Airbnb avança sem resistência no mercado

Plataforma online de hospedagem alternativa já conta com 80 mil leitos na cidade do Rio de Janeiro, quase o mesmo número disponível em hotéis tradicionais. Indústria tenta reverter a situação com ações no campo político

Por O Dia

Rio - Quatro anos após a chegada ao país da Airbnb, a indústria hoteleira reage ainda timidamente à concorrência movida pela plataforma online de hospedagem alternativa. Na cidade do Rio de Janeiro, principal destino turístico de lazer do Brasil, o número de leitos oferecidos pela pontocom — cerca de 80 mil — já é quase o mesmo da rede hoteleira tradicional. Apesar de acompanhar de perto a expansão da oferta de hospedagem alternativa no país, a Associação Brasileira da Indústria de Hotéis (ABIH)adotou uma estratégia de convencimento político, principalmente junto às prefeituras, em vez de recorrer à Justiça.

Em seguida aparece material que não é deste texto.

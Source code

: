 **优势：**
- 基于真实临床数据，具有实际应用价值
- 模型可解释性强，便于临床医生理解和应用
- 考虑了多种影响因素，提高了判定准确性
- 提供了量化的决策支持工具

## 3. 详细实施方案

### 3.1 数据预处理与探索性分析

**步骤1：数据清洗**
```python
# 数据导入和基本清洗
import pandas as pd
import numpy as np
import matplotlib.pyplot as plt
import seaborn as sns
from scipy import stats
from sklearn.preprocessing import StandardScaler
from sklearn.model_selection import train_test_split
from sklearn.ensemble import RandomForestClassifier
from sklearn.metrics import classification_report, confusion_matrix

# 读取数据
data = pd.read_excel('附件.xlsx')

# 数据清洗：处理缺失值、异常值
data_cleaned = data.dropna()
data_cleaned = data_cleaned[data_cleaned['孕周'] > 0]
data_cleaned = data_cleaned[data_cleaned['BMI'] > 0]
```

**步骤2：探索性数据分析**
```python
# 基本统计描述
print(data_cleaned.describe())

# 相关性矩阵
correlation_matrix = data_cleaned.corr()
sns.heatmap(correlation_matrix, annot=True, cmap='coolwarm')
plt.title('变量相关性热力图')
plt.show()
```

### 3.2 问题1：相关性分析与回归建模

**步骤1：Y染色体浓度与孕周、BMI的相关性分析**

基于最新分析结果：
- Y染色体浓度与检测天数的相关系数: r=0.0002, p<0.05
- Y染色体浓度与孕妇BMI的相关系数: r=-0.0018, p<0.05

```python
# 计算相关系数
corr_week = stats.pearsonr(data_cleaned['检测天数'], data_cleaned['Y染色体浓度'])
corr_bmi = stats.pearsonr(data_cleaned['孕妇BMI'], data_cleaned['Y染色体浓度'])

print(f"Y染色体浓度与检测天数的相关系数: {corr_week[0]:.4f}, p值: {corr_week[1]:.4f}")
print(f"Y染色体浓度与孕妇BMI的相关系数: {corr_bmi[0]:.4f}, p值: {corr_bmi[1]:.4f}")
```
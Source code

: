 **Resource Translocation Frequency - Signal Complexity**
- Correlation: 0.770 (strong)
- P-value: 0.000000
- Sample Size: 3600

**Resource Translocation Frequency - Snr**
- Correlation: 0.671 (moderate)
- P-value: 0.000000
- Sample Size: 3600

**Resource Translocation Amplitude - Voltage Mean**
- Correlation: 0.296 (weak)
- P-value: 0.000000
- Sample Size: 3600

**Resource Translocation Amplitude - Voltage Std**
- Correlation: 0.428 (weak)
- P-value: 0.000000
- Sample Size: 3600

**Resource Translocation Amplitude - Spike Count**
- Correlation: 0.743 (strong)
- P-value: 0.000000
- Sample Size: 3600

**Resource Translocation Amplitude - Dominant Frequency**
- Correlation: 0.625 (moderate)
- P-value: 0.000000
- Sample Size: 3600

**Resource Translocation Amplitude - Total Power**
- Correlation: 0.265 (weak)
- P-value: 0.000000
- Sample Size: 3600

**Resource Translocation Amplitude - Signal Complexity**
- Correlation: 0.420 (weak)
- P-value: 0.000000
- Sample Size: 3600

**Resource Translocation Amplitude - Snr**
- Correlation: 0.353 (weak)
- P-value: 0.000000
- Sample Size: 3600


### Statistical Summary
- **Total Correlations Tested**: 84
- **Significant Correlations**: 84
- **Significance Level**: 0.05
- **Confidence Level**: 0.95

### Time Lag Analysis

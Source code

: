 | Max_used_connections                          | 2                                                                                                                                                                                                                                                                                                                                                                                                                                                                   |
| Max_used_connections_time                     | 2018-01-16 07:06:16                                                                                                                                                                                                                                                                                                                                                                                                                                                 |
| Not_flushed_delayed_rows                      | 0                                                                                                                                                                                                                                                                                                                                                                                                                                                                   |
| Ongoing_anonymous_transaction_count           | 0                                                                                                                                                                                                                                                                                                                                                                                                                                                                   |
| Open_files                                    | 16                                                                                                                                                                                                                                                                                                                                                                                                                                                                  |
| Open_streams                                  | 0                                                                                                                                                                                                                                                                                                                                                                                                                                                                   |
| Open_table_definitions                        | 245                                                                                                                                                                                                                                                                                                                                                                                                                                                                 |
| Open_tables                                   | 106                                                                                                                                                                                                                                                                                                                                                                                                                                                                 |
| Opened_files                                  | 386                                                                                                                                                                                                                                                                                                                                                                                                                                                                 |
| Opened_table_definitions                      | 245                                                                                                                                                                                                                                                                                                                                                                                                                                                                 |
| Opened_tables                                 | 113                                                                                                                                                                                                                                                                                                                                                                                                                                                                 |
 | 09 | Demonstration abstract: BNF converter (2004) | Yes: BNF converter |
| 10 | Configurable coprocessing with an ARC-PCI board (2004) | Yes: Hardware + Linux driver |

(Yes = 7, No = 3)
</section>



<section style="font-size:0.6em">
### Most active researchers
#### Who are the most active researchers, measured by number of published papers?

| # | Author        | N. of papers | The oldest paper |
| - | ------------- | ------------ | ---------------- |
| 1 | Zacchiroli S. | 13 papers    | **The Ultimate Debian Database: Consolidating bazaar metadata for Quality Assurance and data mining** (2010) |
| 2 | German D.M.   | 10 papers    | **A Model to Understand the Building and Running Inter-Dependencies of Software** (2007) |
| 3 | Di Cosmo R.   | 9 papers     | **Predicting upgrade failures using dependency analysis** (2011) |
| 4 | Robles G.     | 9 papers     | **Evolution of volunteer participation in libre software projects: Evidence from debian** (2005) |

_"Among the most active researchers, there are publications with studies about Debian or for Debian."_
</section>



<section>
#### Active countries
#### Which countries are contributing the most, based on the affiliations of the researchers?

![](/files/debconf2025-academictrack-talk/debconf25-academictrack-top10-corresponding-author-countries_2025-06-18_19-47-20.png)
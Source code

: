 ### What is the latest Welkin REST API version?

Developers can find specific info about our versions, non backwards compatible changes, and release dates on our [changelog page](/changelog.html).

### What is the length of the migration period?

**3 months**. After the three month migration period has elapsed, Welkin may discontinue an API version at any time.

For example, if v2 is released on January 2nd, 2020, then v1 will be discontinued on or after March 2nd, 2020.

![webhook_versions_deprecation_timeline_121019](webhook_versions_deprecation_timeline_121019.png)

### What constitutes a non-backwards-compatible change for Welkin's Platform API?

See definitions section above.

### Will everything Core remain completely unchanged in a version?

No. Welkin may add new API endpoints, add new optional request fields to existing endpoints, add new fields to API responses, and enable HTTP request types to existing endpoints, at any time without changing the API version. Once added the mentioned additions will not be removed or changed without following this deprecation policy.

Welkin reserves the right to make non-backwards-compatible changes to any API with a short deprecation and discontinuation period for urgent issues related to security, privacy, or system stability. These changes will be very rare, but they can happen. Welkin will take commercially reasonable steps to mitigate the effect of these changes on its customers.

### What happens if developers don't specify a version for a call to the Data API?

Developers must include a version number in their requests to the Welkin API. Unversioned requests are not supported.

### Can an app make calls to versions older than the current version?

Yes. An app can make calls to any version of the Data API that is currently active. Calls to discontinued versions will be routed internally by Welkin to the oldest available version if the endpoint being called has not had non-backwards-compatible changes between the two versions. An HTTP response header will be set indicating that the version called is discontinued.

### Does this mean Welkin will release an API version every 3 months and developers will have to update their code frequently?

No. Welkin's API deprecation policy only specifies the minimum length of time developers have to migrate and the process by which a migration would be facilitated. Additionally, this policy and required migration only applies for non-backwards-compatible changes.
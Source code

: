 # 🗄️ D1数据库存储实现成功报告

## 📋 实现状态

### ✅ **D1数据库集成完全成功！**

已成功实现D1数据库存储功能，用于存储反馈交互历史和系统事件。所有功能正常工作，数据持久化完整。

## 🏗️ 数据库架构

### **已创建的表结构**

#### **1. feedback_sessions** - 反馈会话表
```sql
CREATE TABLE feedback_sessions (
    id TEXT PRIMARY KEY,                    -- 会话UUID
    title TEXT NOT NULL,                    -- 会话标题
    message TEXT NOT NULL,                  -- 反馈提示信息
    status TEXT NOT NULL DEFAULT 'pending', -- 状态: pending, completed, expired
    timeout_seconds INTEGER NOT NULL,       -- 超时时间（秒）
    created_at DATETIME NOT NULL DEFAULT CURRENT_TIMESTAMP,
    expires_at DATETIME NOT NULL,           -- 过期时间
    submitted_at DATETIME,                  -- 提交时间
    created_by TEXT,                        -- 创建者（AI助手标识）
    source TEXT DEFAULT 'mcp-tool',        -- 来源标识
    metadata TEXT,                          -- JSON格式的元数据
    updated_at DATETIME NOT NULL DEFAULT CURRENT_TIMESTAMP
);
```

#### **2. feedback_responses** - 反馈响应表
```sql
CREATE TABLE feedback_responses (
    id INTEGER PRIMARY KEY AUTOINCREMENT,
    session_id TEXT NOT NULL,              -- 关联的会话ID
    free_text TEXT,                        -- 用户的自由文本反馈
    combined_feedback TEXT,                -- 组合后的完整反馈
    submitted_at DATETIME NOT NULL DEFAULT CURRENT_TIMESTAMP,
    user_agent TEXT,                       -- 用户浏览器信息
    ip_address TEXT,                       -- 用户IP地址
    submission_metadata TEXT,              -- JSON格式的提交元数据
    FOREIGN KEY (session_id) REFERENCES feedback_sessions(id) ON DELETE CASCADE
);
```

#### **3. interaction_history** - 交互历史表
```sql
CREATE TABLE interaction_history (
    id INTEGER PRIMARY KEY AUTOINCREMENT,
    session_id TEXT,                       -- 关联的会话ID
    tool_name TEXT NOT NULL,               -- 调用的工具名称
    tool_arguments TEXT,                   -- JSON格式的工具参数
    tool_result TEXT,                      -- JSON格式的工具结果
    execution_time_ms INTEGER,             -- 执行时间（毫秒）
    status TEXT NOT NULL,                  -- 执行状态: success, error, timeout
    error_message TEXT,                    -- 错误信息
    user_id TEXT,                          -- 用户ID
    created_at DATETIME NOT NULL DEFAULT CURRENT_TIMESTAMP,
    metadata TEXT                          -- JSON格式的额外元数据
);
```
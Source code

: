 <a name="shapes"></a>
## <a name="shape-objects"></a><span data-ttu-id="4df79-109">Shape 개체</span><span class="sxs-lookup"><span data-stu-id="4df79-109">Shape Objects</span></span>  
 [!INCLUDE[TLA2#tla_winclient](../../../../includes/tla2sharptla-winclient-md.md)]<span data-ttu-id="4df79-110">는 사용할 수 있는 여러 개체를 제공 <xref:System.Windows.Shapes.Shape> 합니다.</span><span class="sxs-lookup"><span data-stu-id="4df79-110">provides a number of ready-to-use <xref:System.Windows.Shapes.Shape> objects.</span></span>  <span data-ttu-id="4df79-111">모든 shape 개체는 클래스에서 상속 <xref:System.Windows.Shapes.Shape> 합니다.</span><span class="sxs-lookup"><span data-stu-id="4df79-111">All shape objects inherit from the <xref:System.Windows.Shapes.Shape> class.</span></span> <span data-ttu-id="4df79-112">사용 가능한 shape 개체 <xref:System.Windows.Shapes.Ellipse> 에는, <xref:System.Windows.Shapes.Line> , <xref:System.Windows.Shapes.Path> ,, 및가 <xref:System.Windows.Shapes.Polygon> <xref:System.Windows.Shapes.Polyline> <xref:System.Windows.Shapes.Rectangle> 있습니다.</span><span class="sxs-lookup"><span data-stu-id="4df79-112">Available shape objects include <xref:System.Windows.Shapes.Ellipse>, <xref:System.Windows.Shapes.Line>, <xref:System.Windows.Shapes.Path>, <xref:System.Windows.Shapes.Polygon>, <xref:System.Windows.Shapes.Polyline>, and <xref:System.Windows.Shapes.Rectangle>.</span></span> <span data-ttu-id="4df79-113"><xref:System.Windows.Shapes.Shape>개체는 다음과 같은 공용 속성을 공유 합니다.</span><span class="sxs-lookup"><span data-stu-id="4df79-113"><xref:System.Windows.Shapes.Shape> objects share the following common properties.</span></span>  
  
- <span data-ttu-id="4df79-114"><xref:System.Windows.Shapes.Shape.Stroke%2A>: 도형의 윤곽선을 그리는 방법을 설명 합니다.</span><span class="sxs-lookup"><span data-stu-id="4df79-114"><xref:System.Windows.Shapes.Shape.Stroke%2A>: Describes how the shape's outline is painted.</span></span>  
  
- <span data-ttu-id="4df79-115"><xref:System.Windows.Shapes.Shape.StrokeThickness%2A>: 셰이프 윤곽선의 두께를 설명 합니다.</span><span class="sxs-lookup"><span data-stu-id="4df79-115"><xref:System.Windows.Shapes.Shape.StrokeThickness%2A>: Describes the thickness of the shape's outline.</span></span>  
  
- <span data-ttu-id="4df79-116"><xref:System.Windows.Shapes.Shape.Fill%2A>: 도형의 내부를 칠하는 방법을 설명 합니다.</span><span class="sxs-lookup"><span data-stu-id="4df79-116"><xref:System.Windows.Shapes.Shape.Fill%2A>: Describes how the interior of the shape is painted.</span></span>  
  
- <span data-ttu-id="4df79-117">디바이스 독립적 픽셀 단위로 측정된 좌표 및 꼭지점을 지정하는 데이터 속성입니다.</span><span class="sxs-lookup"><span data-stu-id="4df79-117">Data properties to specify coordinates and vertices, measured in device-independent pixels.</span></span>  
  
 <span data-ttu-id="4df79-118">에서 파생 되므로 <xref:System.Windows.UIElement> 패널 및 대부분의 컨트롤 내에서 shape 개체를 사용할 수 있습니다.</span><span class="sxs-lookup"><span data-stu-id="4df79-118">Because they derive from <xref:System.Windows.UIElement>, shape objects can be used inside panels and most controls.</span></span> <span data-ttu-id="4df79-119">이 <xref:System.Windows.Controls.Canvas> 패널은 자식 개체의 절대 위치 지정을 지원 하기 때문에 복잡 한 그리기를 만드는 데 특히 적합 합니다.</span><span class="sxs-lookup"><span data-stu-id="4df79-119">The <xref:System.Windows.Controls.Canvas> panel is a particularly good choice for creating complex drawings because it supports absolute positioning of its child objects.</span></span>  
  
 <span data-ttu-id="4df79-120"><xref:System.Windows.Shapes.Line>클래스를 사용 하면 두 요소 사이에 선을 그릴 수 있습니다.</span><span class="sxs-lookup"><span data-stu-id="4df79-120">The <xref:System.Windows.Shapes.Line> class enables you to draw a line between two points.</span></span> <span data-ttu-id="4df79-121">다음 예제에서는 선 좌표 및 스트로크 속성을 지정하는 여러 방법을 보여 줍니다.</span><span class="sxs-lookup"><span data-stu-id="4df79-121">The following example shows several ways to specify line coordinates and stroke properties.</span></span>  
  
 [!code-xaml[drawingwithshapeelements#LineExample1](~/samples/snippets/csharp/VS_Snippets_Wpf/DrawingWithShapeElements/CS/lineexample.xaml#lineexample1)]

“É um problema que temos que combater no início, matar no ninho”, diz Enrico Fermi Torquato Fontes, presidente da ABIH Nacional. A orientação da entidade às associações estaduais e regionais tem sido no sentido de fazer denúncias pontuais contra os proprietários de imóveis que oferecem hospedagem via Airbnb, conta Fontes. Nada disso impediu a Airbnb de fechar parceria com o Comitê Olímpico Rio 2016, anunciada em março, para ser a fornecedora oficial de hospedagem alternativa do evento esportivo internacional. “É um modelo altamente predador. Não emprega de forma legalizada nem recolhe ISS (Imposto sobre Serviços de Qualquer Natureza)”, critica Fontes.

Menos contundente, o presidente da ABIH do Rio de Janeiro, Alfredo Lopes, não vê o Airbnb como ameaça e acredita que o próprio mercado vai se regular. “Vender gelo no deserto é fácil”, desdenha o executivo, referindo-se à provável escassez de hospedagem durante os Jogos Olímpicos de 2016. Atualmente, a taxa de ocupação da rede hoteleira na cidade ronda a casa dos 85%. De acordo com a agência de promoção de investimentos Rio Negócios, o município conta com 34,5 mil quartos em operação. “Cada quarto tem em média 2,5 leitos”, esclarece Lopes. Com base nessa estimativa, o número de leitos no Rio chegaria a 86,2 mil. Em 2011, eram 67,5 mil segundo a Pesquisa de Serviços de Hospedagem feita pelo Instituto Brasileiro de Geografia e Estatística (IBGE). A expectativa da ABIH-RJ é de que o Rio termine este ano com cerca de 44 mil quartos.

Já o Airbnb tinha pouco mais de 800 anúncios com opções de hospedagem na capital fluminense no início de 2012. Antes da Copa de 2014, esse total havia subido para mais de 12 mil e hoje está em 20 mil — metade do total de anúncios da Airbnb no Brasil. A empresa calcula que cada anúncio equivale, em média, a quatro leitos, o que significaria um total de 80 mil leitos espalhados pela cidade. “Será que estamos roubando turistas das redes tradicionais de hotéis? Não. Nosso cliente típico é diferente”, argumenta Christian Gessner, diretor geral do Airbnb no Brasil. O usuário típico do Airbnb — diz o executivo — não se hospeda nos bairros mais centrais, próximos das atrações turísticas. No Rio de Janeiro, as opções de hospedagem alternativa disponíveis no Airbnb estão espalhadas por 80 bairros. Estudos da pontocom indicam ainda que esses turistas permanecem mais tempo na cidade, na comparação com aqueles hospedados em hotéis tradicionais. Pelo menos em teoria, isso representa mais gastos dos visitantes. “Nos últimos anos, desde que o Airbnb se instalou no país, a indústria hoteleira conseguiu resultados recordes”, sustenta Gessner.

Com a desaceleração econômica e a queda na renda no país, o setor de turismo já enfrenta retração, o que tende a acirrar a concorrência, inclusive com a Airbnb. “Em Recife, a taxa de ocupação, que era de 85% devido à força do turismo de negócios, caiu para 45%”, adverte Enrico Fermi, da ABIH Nacional. A associação tenta no fronte político alterar a regulamentação vigente e, com isso, conter a expansão do Airbnb. Procurada para comentar as vantagens e desvantagens (inclusive em termos tributários) da expansão da Airbnb no município, a Empresa de Turismo do Rio de Janeiro (Riotur) optou por não se manifestar.